CELAC: A Washington-Controlled OAS Alternative - by Stephen Lendman
Latin America is gradually disengaging from US hegemony.
On February 23, 2010, the Community of Latin American and Caribbean States was established at the Rio Group-Caribbean Community Unity Summit in Playa del Carmen, Quintana Roo, Mexico.
CELAC comprises 33 regional countries. America and Canada are excluded. In July 2010, Venezuela's Hugo Chavez and Chile's Sebastian Pinera were chosen co-chairs to help draft organizational statutes.
CELAC calls itself "a nonprofit institution, established for critical analysis, design and management of the structural, political, cultural, economic and social factors that affect the various Latin American countries and Caribbean, as well as to their impact on the respective national societies, as in the hemispheric or universal joint."
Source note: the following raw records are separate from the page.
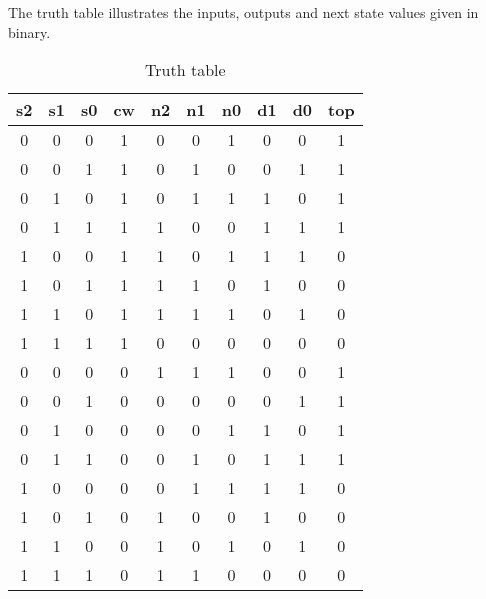 The truth table illustrates the inputs, outputs and next state values given in binary.
\begin{center}
\begin{table}
\begin{tabular}{cccc|cccccc}
s2 & s1 & s0 & cw & n2 & n1 & n0 & d1 & d0 & top\tabularnewline
\hline
\hline 
0 & 0 & 0 & 1 & 0 & 0 & 1 & 0 & 0 & 1\tabularnewline
\hline
0 & 0 & 1 & 1 & 0 & 1 & 0 & 0 & 1 & 1\tabularnewline
\hline 
0 & 1 & 0 & 1 & 0 & 1 & 1 & 1 & 0 & 1\tabularnewline
\hline 
0 & 1 & 1 & 1 & 1 & 0 & 0 & 1 & 1 & 1\tabularnewline
\hline 
1 & 0 & 0 & 1 & 1 & 0 & 1 & 1 & 1 & 0\tabularnewline
\hline 
1 & 0 & 1 & 1 & 1 & 1 & 0 & 1 & 0 & 0\tabularnewline
\hline 
1 & 1 & 0 & 1 & 1 & 1 & 1 & 0 & 1 & 0\tabularnewline
\hline 
1 & 1 & 1 & 1 & 0 & 0 & 0 & 0 & 0 & 0\tabularnewline
\hline 
0 & 0 & 0 & 0 & 1 & 1 & 1 & 0 & 0 & 1\tabularnewline
\hline 
0 & 0 & 1 & 0 & 0 & 0 & 0 & 0 & 1 & 1\tabularnewline
\hline 
0 & 1 & 0 & 0 & 0 & 0 & 1 & 1 & 0 & 1\tabularnewline
\hline 
0 & 1 & 1 & 0 & 0 & 1 & 0 & 1 & 1 & 1\tabularnewline
\hline 
1 & 0 & 0 & 0 & 0 & 1 & 1 & 1 & 1 & 0\tabularnewline
\hline 
1 & 0 & 1 & 0 & 1 & 0 & 0 & 1 & 0 & 0\tabularnewline
\hline 
1 & 1 & 0 & 0 & 1 & 0 & 1 & 0 & 1 & 0\tabularnewline
\hline 
1 & 1 & 1 & 0 & 1 & 1 & 0 & 0 & 0 & 0\tabularnewline
\hline
\end{tabular}
\caption{Truth table \label{table:truth table} }
\end{table}
\end{center}
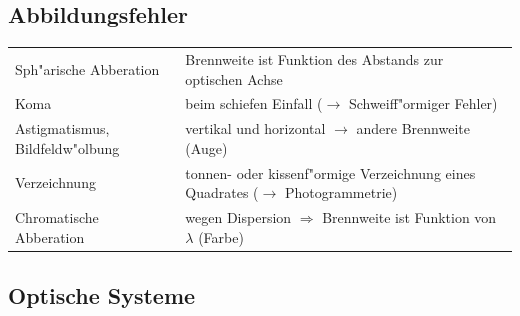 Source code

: \subsection{Abbildungsfehler}
\begin{tabular}{ll}
Sph"arische Abberation & Brennweite ist Funktion des Abstands zur optischen Achse \\
Koma & beim schiefen Einfall ($\rightarrow$ Schweiff"ormiger Fehler) \\
Astigmatismus, Bildfeldw"olbung & vertikal und horizontal $\rightarrow$ andere Brennweite (Auge) \\
Verzeichnung & tonnen- oder kissenf"ormige Verzeichnung eines Quadrates ($\rightarrow$ Photogrammetrie) \\
Chromatische Abberation & wegen Dispersion $\Rightarrow$ Brennweite ist Funktion von $\lambda$ (Farbe) \\
\end{tabular}

\subsection{Optische Systeme}
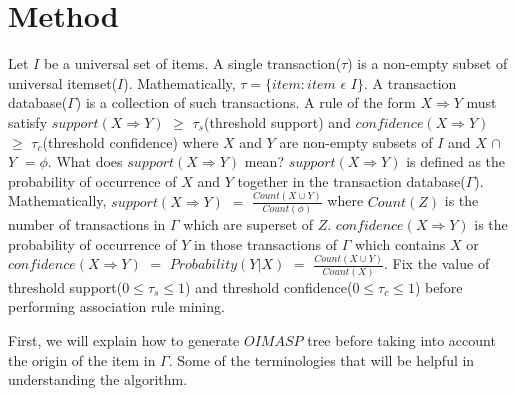 \documentclass[review]{elsarticle}
\begin{document}
\section{Method}
Let $ I $ be a universal set of items. A single transaction($ \tau $) is a non-empty subset of universal itemset($ I $). Mathematically, $ \tau = \lbrace item : item$ $\epsilon $ $ I \rbrace$. A transaction database($ \Gamma $) is a collection of such transactions. A rule of the form $ X \Rightarrow  Y $ must satisfy $ support(X \Rightarrow Y) $ $ \geq $ $ \tau _{s} $(threshold support) and $ confidence(X \Rightarrow Y) $ $ \geq $ $ \tau _{c} $(threshold confidence) where $ X $ and $ Y $ are non-empty subsets of $ I $ and $ X $ $ \cap $ $ Y $ $ = \phi $. What does $ support(X \Rightarrow Y) $ mean? $ support(X \Rightarrow Y) $ is defined as the probability of occurrence of $ X $ and $ Y $ together in the transaction database($ \Gamma $). Mathematically, $ support(X \Rightarrow Y) $ $ = $ $ \frac{Count(X \cup Y)}{Count(\phi)} $ where $ Count(Z) $ is the number of transactions in $ \Gamma $ which are superset of $ Z $. $ confidence(X \Rightarrow Y) $ is the probability of occurrence of $ Y $ in those transactions of $ \Gamma $ which contains $ X $ or $ confidence(X \Rightarrow Y) $ $ = $ $ Probability(Y  \vert  X) $ $ = $ $ \frac{Count(X \cup Y)}{Count(X)} $. Fix the value of threshold support($ 0 \leq \tau _{s} \leq 1 $) and threshold confidence($ 0 \leq \tau _{c} \leq 1 $) before performing association rule mining.

First, we will explain how to generate $ OIMASP $ tree before taking into account the origin of the item in $ \Gamma $. Some of the terminologies that will be helpful in understanding the algorithm.
\end{document}
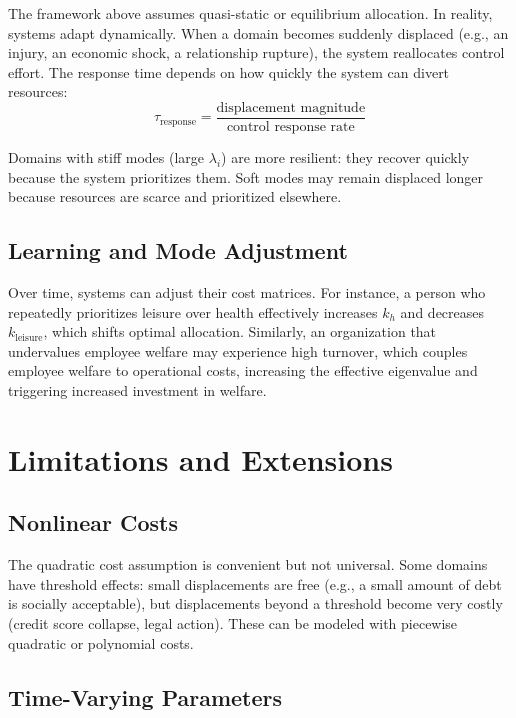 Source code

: \documentclass[12pt]{article}
\begin{document}
The framework above assumes quasi-static or equilibrium allocation. In reality, systems adapt dynamically. When a domain becomes suddenly displaced (e.g., an injury, an economic shock, a relationship rupture), the system reallocates control effort. The response time depends on how quickly the system can divert resources:
\begin{equation}
\tau_{\text{response}} = \frac{\text{displacement magnitude}}{\text{control response rate}}
\end{equation}

Domains with stiff modes (large $\lambda_i$) are more resilient: they recover quickly because the system prioritizes them. Soft modes may remain displaced longer because resources are scarce and prioritized elsewhere.

\subsection{Learning and Mode Adjustment}

Over time, systems can adjust their cost matrices. For instance, a person who repeatedly prioritizes leisure over health effectively increases $k_h$ and decreases $k_{\text{leisure}}$, which shifts optimal allocation. Similarly, an organization that undervalues employee welfare may experience high turnover, which couples employee welfare to operational costs, increasing the effective eigenvalue and triggering increased investment in welfare.

\section{Limitations and Extensions}

\subsection{Nonlinear Costs}

The quadratic cost assumption is convenient but not universal. Some domains have threshold effects: small displacements are free (e.g., a small amount of debt is socially acceptable), but displacements beyond a threshold become very costly (credit score collapse, legal action). These can be modeled with piecewise quadratic or polynomial costs.

\subsection{Time-Varying Parameters}
\end{document}
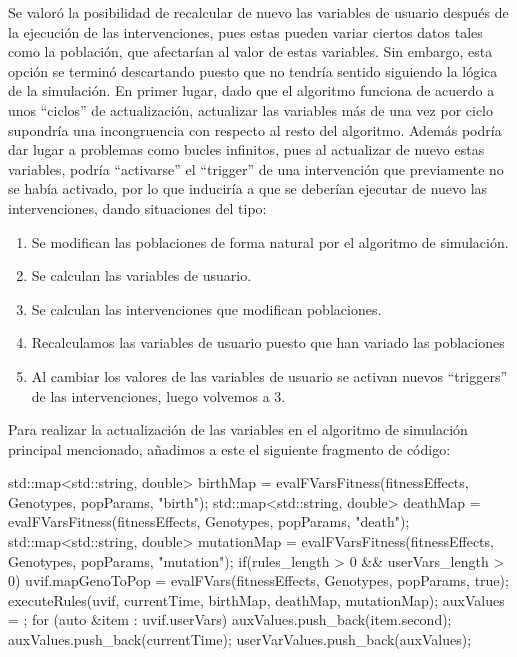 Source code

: Se valoró la posibilidad de recalcular de nuevo las variables de usuario  después de la ejecución de las intervenciones, pues estas pueden variar ciertos datos tales como la población, que afectarían al valor de estas variables. Sin embargo, esta opción se terminó descartando puesto que no tendría sentido siguiendo la lógica de la simulación. En primer lugar, dado que el algoritmo funciona de acuerdo a unos ``ciclos'' de actualización, actualizar las variables más de una vez por ciclo supondría una incongruencia con respecto al resto del algoritmo. Además podría dar lugar a problemas como bucles infinitos, pues al actualizar de nuevo estas variables, podría ``activarse'' el ``trigger'' de una intervención que previamente no se había activado, por lo que induciría a que se deberían ejecutar de nuevo las intervenciones, dando situaciones del tipo:
\begin{enumerate}
	\item Se modifican las poblaciones de forma natural por el algoritmo de simulación.
	\item Se calculan las variables de usuario.
	\item Se calculan las intervenciones que modifican poblaciones.
	\item Recalculamos las variables de usuario puesto que han variado las poblaciones
	\item Al cambiar los valores de las variables de usuario se activan nuevos ``triggers'' de las intervenciones, luego volvemos a 3.
\end{enumerate}  

Para realizar la actualización de las variables en el algoritmo de simulación principal mencionado, añadimos a este el siguiente fragmento de código:

\begin{CPP}
      std::map<std::string, double> birthMap = evalFVarsFitness(fitnessEffects, Genotypes, popParams, "birth");
      std::map<std::string, double> deathMap = evalFVarsFitness(fitnessEffects, Genotypes, popParams, "death");
      std::map<std::string, double> mutationMap = evalFVarsFitness(fitnessEffects, Genotypes, popParams, "mutation");
      if(rules_length > 0 && userVars_length > 0){
        uvif.mapGenoToPop = evalFVars(fitnessEffects, Genotypes, popParams, true);
        executeRules(uvif, currentTime, birthMap, deathMap, mutationMap);
        auxValues = {};
        for (auto &item : uvif.userVars){
          auxValues.push_back(item.second);
        }
        auxValues.push_back(currentTime);
        userVarValues.push_back(auxValues);
      } 
\end{CPP}

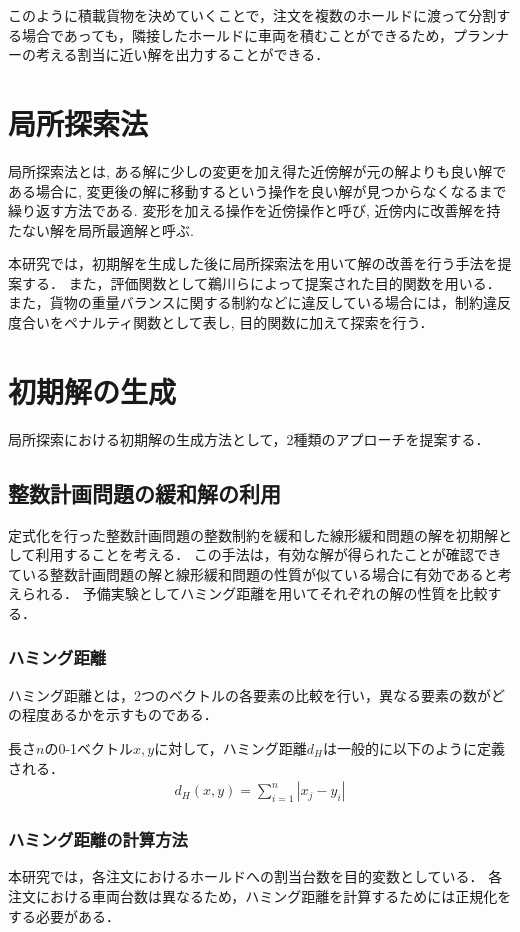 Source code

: このように積載貨物を決めていくことで，注文を複数のホールドに渡って分割する場合であっても，隣接したホールドに車両を積むことができるため，プランナーの考える割当に近い解を出力することができる．

\section{局所探索法}
局所探索法とは, ある解に少しの変更を加え得た近傍解が元の解よりも良い解である場合に, 変更後の解に移動するという操作を良い解が見つからなくなるまで繰り返す方法である.
変形を加える操作を近傍操作と呼び, 近傍内に改善解を持たない解を局所最適解と呼ぶ.

本研究では，初期解を生成した後に局所探索法を用いて解の改善を行う手法を提案する．
また，評価関数として鵜川らによって提案された目的関数\cite{ukawa}を用いる．
また，貨物の重量バランスに関する制約などに違反している場合には，制約違反度合いをペナルティ関数として表し, 目的関数に加えて探索を行う．

\section{初期解の生成}
\label{初期解}
局所探索における初期解の生成方法として，2種類のアプローチを提案する．
\subsection{整数計画問題の緩和解の利用}
定式化を行った整数計画問題の整数制約を緩和した線形緩和問題の解を初期解として利用することを考える．
この手法は，有効な解が得られたことが確認できている整数計画問題の解と線形緩和問題の性質が似ている場合に有効であると考えられる．
予備実験としてハミング距離を用いてそれぞれの解の性質を比較する．

\subsubsection{ハミング距離}
ハミング距離とは，2つのベクトルの各要素の比較を行い，異なる要素の数がどの程度あるかを示すものである．

長さ$n$の0-1ベクトル$x,y$に対して，ハミング距離$d_H$は一般的に以下のように定義される．
\begin{align*}
 d_H(x,y) =\sum_{i=1}^n |x_j-y_i|
\end{align*}

\subsubsection{ハミング距離の計算方法}
本研究では，各注文におけるホールドへの割当台数を目的変数としている．
各注文における車両台数は異なるため，ハミング距離を計算するためには正規化をする必要がある．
"Its focus is on finding the best solution in the framework of respect for human rights, the democratic exercise, the overall progress, peace and peaceful coexistence and international levels."
To what degree fulfillment matches promises remains to be seen. On December 2, Time magazine writer Tim Padgett headlined, "Latin America's CELAC Summit: A Definitive Rejection of the US?" saying:
"....(I)n reality there's little revolutionary about CELAC." It's more symbolic than real, he believes. Nonetheless, member states "talk about (it) supplanting the Organization of American States (OAS), a body which Latin America has long regarded as Washington's lackey...."
Headquartered in Washington, the OAS was founded in April 1948. Its members include 35 countries. In deference to US interests, its history is long and shameful. Chartered to "promote democratic institutions," it defiled them for decades.